Problem to work on -
Show each line of the entries below in which the word "Flow" appears.

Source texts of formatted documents
"""
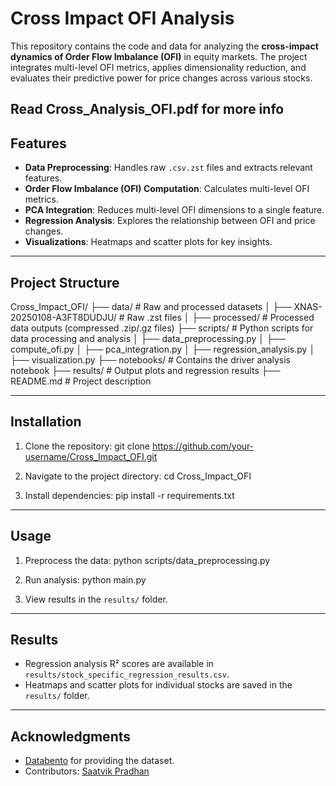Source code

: # Cross Impact OFI Analysis

This repository contains the code and data for analyzing the **cross-impact dynamics of Order Flow Imbalance (OFI)** in equity markets. The project integrates multi-level OFI metrics, applies dimensionality reduction, and evaluates their predictive power for price changes across various stocks.

Read **Cross_Analysis_OFI.pdf** for more info
---

## Features
- **Data Preprocessing**: Handles raw `.csv.zst` files and extracts relevant features.
- **Order Flow Imbalance (OFI) Computation**: Calculates multi-level OFI metrics.
- **PCA Integration**: Reduces multi-level OFI dimensions to a single feature.
- **Regression Analysis**: Explores the relationship between OFI and price changes.
- **Visualizations**: Heatmaps and scatter plots for key insights.

---

## Project Structure
Cross_Impact_OFI/
├── data/                  # Raw and processed datasets
│   ├── XNAS-20250108-A3FT8DUDJU/               # Raw .zst files
│   ├── processed/         # Processed data outputs (compressed .zip/.gz files)
├── scripts/               # Python scripts for data processing and analysis
│   ├── data_preprocessing.py
│   ├── compute_ofi.py
│   ├── pca_integration.py
│   ├── regression_analysis.py
│   ├── visualization.py
├── notebooks/             # Contains the driver analysis notebook
├── results/               # Output plots and regression results
├── README.md              # Project description

---

## Installation
1. Clone the repository:
   git clone https://github.com/your-username/Cross_Impact_OFI.git

2. Navigate to the project directory:
   cd Cross_Impact_OFI

3. Install dependencies:
   pip install -r requirements.txt

---

## Usage
1. Preprocess the data:
   python scripts/data_preprocessing.py

2. Run analysis:
   python main.py

3. View results in the `results/` folder.

---

## Results
- Regression analysis R² scores are available in `results/stock_specific_regression_results.csv`.
- Heatmaps and scatter plots for individual stocks are saved in the `results/` folder.

---

## Acknowledgments
- [Databento](https://www.databento.com/) for providing the dataset.
- Contributors: [Saatvik Pradhan](https://github.com/SaatvikP)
"""
Reply to the task -
This repository contains the code and data for analyzing the **cross-impact dynamics of Order Flow Imbalance (OFI)** in equity markets. The project integrates multi-level OFI metrics, applies dimensionality reduction, and evaluates their predictive power for price changes across various stocks.
- **Order Flow Imbalance (OFI) Computation**: Calculates multi-level OFI metrics.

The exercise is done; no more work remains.